👩🍳 Instructions
1. Bake the Sponge Cake Layers
- Preheat oven to 180°C (350°F).
- Beat egg yolks with half the sugar until pale and fluffy.
- In a separate bowl, beat egg whites with salt until soft peaks form, gradually adding the remaining sugar.
- Gently fold egg whites into yolks.
- Sift in flour and cornstarch, fold carefully to combine.
- Divide batter into 6 equal parts.
- Spread each part onto a lined baking sheet and bake for 6–8 minutes until lightly golden.
- Let layers cool completely.
2. Make the Chocolate Buttercream
- Beat butter with powdered sugar until fluffy.
- Gradually add melted chocolate and vanilla, mixing until smooth.
3. Assemble the Cake
- Place one sponge layer on a serving plate.
- Spread a thin layer of buttercream on top.
- Repeat with remaining layers, leaving the last layer for the caramel topping.
- Chill for 30 minutes to set.
4. Make the Caramel Top
- In a small saucepan, combine sugar and water.
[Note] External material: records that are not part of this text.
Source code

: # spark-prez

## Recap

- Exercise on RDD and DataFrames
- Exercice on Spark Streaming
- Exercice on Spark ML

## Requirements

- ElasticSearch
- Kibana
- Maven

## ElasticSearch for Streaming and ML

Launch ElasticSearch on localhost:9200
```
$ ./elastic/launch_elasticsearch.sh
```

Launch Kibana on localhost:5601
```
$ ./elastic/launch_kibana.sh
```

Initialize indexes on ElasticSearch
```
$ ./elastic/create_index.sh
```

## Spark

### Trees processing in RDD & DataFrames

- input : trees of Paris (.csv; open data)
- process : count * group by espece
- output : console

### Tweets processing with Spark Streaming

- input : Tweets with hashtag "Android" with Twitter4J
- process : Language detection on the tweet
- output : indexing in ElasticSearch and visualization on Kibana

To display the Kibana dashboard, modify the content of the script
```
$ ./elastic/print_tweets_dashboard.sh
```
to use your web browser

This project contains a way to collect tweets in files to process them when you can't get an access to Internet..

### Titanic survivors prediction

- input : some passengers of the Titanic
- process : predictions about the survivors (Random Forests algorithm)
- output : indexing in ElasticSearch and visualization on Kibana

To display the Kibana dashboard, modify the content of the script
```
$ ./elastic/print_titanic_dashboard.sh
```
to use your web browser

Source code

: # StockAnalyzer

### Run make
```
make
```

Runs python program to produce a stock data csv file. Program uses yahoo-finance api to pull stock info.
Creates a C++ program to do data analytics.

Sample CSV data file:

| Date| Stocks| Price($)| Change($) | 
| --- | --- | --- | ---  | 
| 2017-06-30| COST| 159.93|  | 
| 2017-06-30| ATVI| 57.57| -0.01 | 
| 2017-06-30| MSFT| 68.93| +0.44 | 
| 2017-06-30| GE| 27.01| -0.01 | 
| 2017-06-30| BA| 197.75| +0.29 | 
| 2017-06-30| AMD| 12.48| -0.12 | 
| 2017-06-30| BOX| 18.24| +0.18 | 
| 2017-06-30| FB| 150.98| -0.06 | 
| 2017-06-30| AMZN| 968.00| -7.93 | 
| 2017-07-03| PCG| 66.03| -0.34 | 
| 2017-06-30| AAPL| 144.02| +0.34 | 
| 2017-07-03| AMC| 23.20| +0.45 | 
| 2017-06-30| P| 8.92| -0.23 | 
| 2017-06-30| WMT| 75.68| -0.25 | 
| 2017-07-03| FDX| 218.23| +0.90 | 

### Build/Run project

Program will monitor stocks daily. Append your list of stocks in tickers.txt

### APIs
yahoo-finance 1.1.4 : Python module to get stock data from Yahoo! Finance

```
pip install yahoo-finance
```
- Heat over medium until sugar melts and turns golden brown.
- Remove from heat, stir in butter, and pour over the top sponge layer.
- Let caramel harden completely before slicing.
5. Serve
- Cut carefully with a sharp knife.
- Serve slightly chilled.
✨ Tips
- Use room temperature butter for smooth buttercream.
- Make caramel just before assembly to prevent it from hardening too soon.
- For a classic touch, decorate the sides with finely chopped nuts.